情報局の導士が、目の前で、為す術もなく殺される様を見た。
理不尽に、無造作に、掃いて捨てるかのような簡単さで、呆気なく、簡単に――三つの命が、一瞬で途絶えた。
彼ら三人がそれなりに優秀な魔法士であることは、輝光級の星印からも、美那兎が連れてきたことからも明らかだ。きっと、将来有望な若者だったのだろう。少なくとも八田などよりは、余程、明るい未来が待っていたはずだ。
そんな若者たちの命を塵のように吹き飛ばされた。
八田は、怒りの余り、魔法を使いそうになるのを抑えるのに必死だった。魔法を使ったところで、天璃の記憶の中から語りかけてくる相手に通用するわけもない。
そんなことはわかりきっているからこそ、やりきれない。
やり場のない怒りをぶつける先がない。
『お知らせ、その一。近々、特異点を狙って行動を起こすよ』
「……なんですって?」
「お知らせその一、だと?」
「特異点って……?」
『特異点って一体なんのことなのかな。ぼくにはむずかしくてよくわかんないや』
わざとらしく子供ぶるマモンの態度は、あからさまなまでに美那兎たちを挑発したものだった。
美那兎の脳裏には、特異点と名指しされた人物が二名、浮かんでいた。皆代幸多と本荘ルナである。
皆代幸多にせよ、本荘ルナにせよ、アザゼルによって特異点と名指しされたという共通点を持つ。特に本荘ルナの場合は、アザゼルに命を狙われ、殺されかけている。
『お知らせ、その二』
マモンは、美那兎が推測を巡らせる間にも話を進めていく。
すると、幻板の映像に変化が生じた。
〈スコル〉本拠の薄暗い空間ではなく、全く別の、暗澹たる闇の中へと移動したかのようだった。その闇の中を赤黒い光が無数に飛び交っていて、なんらかの機械や装置が所狭しと並んでいる光景は、まるで技術局棟の内部のようだった。
しかし、技術局棟のように整然とはしていない。
むしろ混沌としていて、まともに機械が動くのかどうかさえ怪しいような、そんな構造をしていたが、どうでもいいのだろう。
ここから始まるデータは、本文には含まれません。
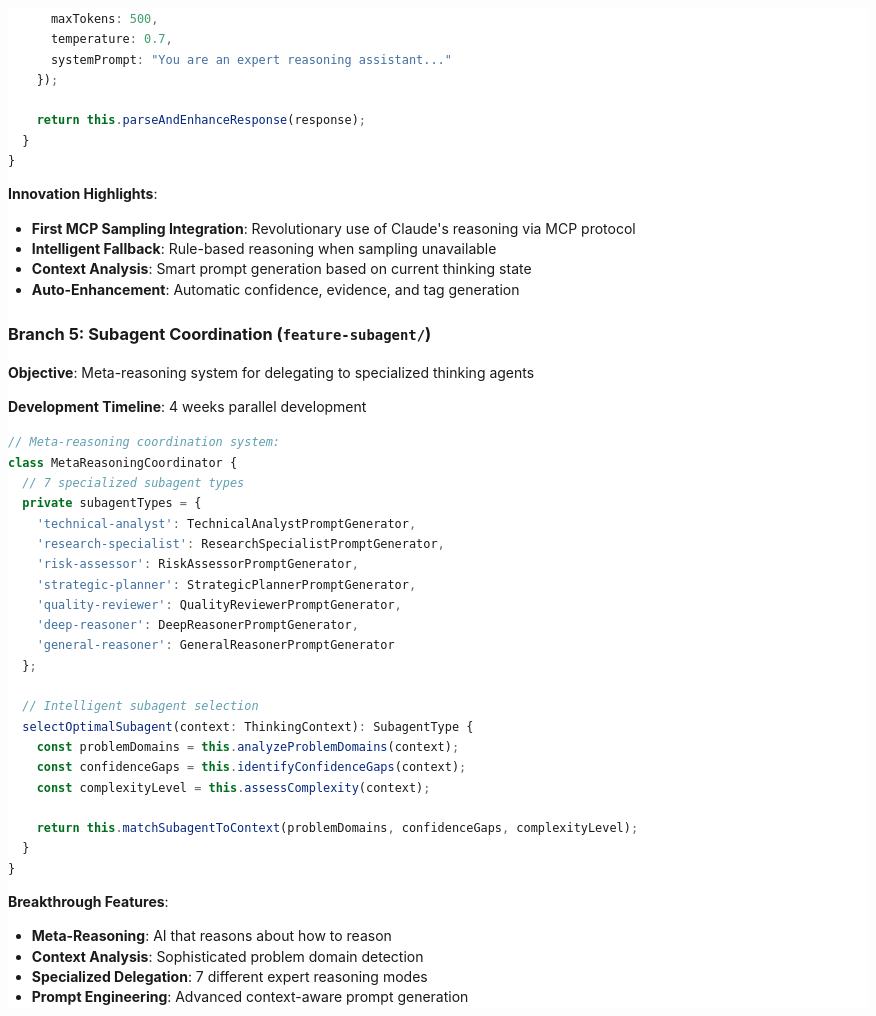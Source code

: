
 ```typescript
      maxTokens: 500,
      temperature: 0.7,
      systemPrompt: "You are an expert reasoning assistant..."
    });
    
    return this.parseAndEnhanceResponse(response);
  }
}
```

**Innovation Highlights**:
- **First MCP Sampling Integration**: Revolutionary use of Claude's reasoning via MCP protocol
- **Intelligent Fallback**: Rule-based reasoning when sampling unavailable
- **Context Analysis**: Smart prompt generation based on current thinking state
- **Auto-Enhancement**: Automatic confidence, evidence, and tag generation

### Branch 5: Subagent Coordination (`feature-subagent/`)

**Objective**: Meta-reasoning system for delegating to specialized thinking agents

**Development Timeline**: 4 weeks parallel development

```typescript
// Meta-reasoning coordination system:
class MetaReasoningCoordinator {
  // 7 specialized subagent types
  private subagentTypes = {
    'technical-analyst': TechnicalAnalystPromptGenerator,
    'research-specialist': ResearchSpecialistPromptGenerator,
    'risk-assessor': RiskAssessorPromptGenerator,
    'strategic-planner': StrategicPlannerPromptGenerator,
    'quality-reviewer': QualityReviewerPromptGenerator,
    'deep-reasoner': DeepReasonerPromptGenerator,
    'general-reasoner': GeneralReasonerPromptGenerator
  };
  
  // Intelligent subagent selection
  selectOptimalSubagent(context: ThinkingContext): SubagentType {
    const problemDomains = this.analyzeProblemDomains(context);
    const confidenceGaps = this.identifyConfidenceGaps(context);
    const complexityLevel = this.assessComplexity(context);
    
    return this.matchSubagentToContext(problemDomains, confidenceGaps, complexityLevel);
  }
}
```

**Breakthrough Features**:
- **Meta-Reasoning**: AI that reasons about how to reason
- **Context Analysis**: Sophisticated problem domain detection  
- **Specialized Delegation**: 7 different expert reasoning modes
- **Prompt Engineering**: Advanced context-aware prompt generation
幻魔の機械に人間の機械の理屈が通用するわけもないことは、イクサの例を見ればわかることだ。イクサの駆動系にせよなんにせよ、通常の機械とは構造そのものから異なるものだということは、技術局によって解明されている。
イクサは、人間の手には再現不可能な兵器だった。
マモンの機械も、人間の機械とは理屈からして異なるものに違いない。
そして、マモンが機械群の最奥部に向かって歩いて行くと、なにか水槽のようなものが見えた。円柱状の水槽の中には液体が満たされていて、なにかが中心に浮かんでいる。
腕だ。
鍛え上げられた前腕が、なんらかの液体に漬けられているのだ。
美那兎は、はっとした。
『これは、なんでしょう? これだとクイズになっちゃうけど、まあ、いいか。ヒントは与えたよ。これの完成品を近日中にお披露目するから、楽しみにしててよ。それまでは、せいぜい死なないように。見たら、いくらでも死んでくれて良いからさ』
マモンは、そのようにいって、笑った。
ばちりと映像が消えると、室内は騒然となった。
長谷川天璃の姿が掻き消えていたからだ。